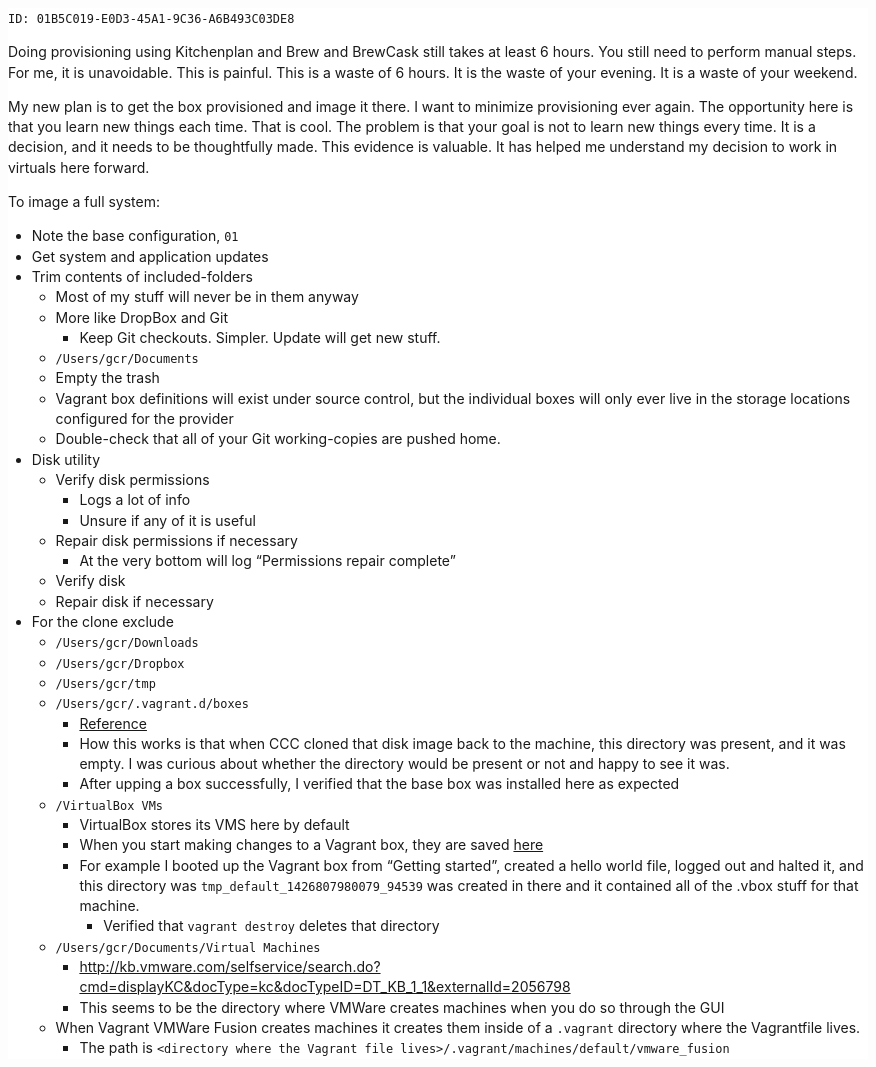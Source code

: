     ID: 01B5C019-E0D3-45A1-9C36-A6B493C03DE8

Doing provisioning using Kitchenplan and Brew and BrewCask still takes at least
6 hours. You still need to perform manual steps. For me, it is unavoidable. This
is painful. This is a waste of 6 hours. It is the waste of your evening. It is a
waste of your weekend.

My new plan is to get the box provisioned and image it there. I want to minimize
provisioning ever again. The opportunity here is that you learn new things each
time. That is cool. The problem is that your goal is not to learn new things
every time. It is a decision, and it needs to be thoughtfully made. This
evidence is valuable. It has helped me understand my decision to work in
virtuals here forward.

To image a full system:

-   Note the base configuration, `01`
-   Get system and application updates
-   Trim contents of included-folders
    -   Most of my stuff will never be in them anyway
    -   More like DropBox and Git
        -   Keep Git checkouts. Simpler. Update will get new stuff.
    -   `/Users/gcr/Documents`
    -   Empty the trash
    -   Vagrant box definitions will exist under source control, but the individual
        boxes will only ever live in the storage locations configured for the
        provider
    -   Double-check that all of your Git working-copies are pushed home.
-   Disk utility
    -   Verify disk permissions
        -   Logs a lot of info
        -   Unsure if any of it is useful
    -   Repair disk permissions if necessary
        -   At the very bottom will log &ldquo;Permissions repair complete&rdquo;
    -   Verify disk
    -   Repair disk if necessary
-   For the clone exclude
    -   `/Users/gcr/Downloads`
    -   `/Users/gcr/Dropbox`
    -   `/Users/gcr/tmp`
    -   `/Users/gcr/.vagrant.d/boxes`
        -   [Reference](http://docs-v1.vagrantup.com/v1/docs/boxes.html)
        -   How this works is that when CCC cloned that disk image back to the machine,
            this directory was present, and it was empty. I was curious about whether
            the directory would be present or not and happy to see it was.
        -   After upping a box successfully, I verified that the base box was
            installed here as expected
    -   `/VirtualBox VMs`
        -   VirtualBox stores its VMS here by default
        -   When you start making changes to a Vagrant box, they are saved [here](https://stackoverflow.com/questions/8225820/where-is-vagrant-saving-changes-to-the-vm)
        -   For example I booted up the Vagrant box from &ldquo;Getting started&rdquo;, created a
            hello world file, logged out and halted it, and this directory was
            `tmp_default_1426807980079_94539` was created in there and it contained all
            of the .vbox stuff for that machine.
            -   Verified that `vagrant destroy` deletes that directory
    -   `/Users/gcr/Documents/Virtual Machines`
        -   <http://kb.vmware.com/selfservice/search.do?cmd=displayKC&docType=kc&docTypeID=DT_KB_1_1&externalId=2056798>
        -   This seems to be the directory where VMWare creates machines when you do
            so through the GUI
    -   When Vagrant VMWare Fusion creates machines it creates them inside of a
        `.vagrant` directory where the Vagrantfile lives.
        -   The path is `<directory where the Vagrant file lives>/.vagrant/machines/default/vmware_fusion`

------

• _Exercise goal_: Skip the pictures and transcribe the rest of the records exactly.

• _Problem solution_:
Source code

:     ID: 01B5C019-E0D3-45A1-9C36-A6B493C03DE8

Doing provisioning using Kitchenplan and Brew and BrewCask still takes at least
6 hours. You still need to perform manual steps. For me, it is unavoidable. This
is painful. This is a waste of 6 hours. It is the waste of your evening. It is a
waste of your weekend.

My new plan is to get the box provisioned and image it there. I want to minimize
provisioning ever again. The opportunity here is that you learn new things each
time. That is cool. The problem is that your goal is not to learn new things
every time. It is a decision, and it needs to be thoughtfully made. This
evidence is valuable. It has helped me understand my decision to work in
virtuals here forward.

To image a full system:

-   Note the base configuration, `01`
-   Get system and application updates
-   Trim contents of included-folders
    -   Most of my stuff will never be in them anyway
    -   More like DropBox and Git
        -   Keep Git checkouts. Simpler. Update will get new stuff.
    -   `/Users/gcr/Documents`
    -   Empty the trash
    -   Vagrant box definitions will exist under source control, but the individual
        boxes will only ever live in the storage locations configured for the
        provider
    -   Double-check that all of your Git working-copies are pushed home.
-   Disk utility
    -   Verify disk permissions
        -   Logs a lot of info
        -   Unsure if any of it is useful
    -   Repair disk permissions if necessary
        -   At the very bottom will log &ldquo;Permissions repair complete&rdquo;
    -   Verify disk
    -   Repair disk if necessary
-   For the clone exclude
    -   `/Users/gcr/Downloads`
    -   `/Users/gcr/Dropbox`
    -   `/Users/gcr/tmp`
    -   `/Users/gcr/.vagrant.d/boxes`
        -   [Reference](http://docs-v1.vagrantup.com/v1/docs/boxes.html)
        -   How this works is that when CCC cloned that disk image back to the machine,
            this directory was present, and it was empty. I was curious about whether
            the directory would be present or not and happy to see it was.
        -   After upping a box successfully, I verified that the base box was
            installed here as expected
    -   `/VirtualBox VMs`
        -   VirtualBox stores its VMS here by default
        -   When you start making changes to a Vagrant box, they are saved [here](https://stackoverflow.com/questions/8225820/where-is-vagrant-saving-changes-to-the-vm)
        -   For example I booted up the Vagrant box from &ldquo;Getting started&rdquo;, created a
            hello world file, logged out and halted it, and this directory was
            `tmp_default_1426807980079_94539` was created in there and it contained all
            of the .vbox stuff for that machine.
            -   Verified that `vagrant destroy` deletes that directory
    -   `/Users/gcr/Documents/Virtual Machines`
        -   <http://kb.vmware.com/selfservice/search.do?cmd=displayKC&docType=kc&docTypeID=DT_KB_1_1&externalId=2056798>
        -   This seems to be the directory where VMWare creates machines when you do
            so through the GUI
    -   When Vagrant VMWare Fusion creates machines it creates them inside of a
        `.vagrant` directory where the Vagrantfile lives.
        -   The path is `<directory where the Vagrant file lives>/.vagrant/machines/default/vmware_fusion`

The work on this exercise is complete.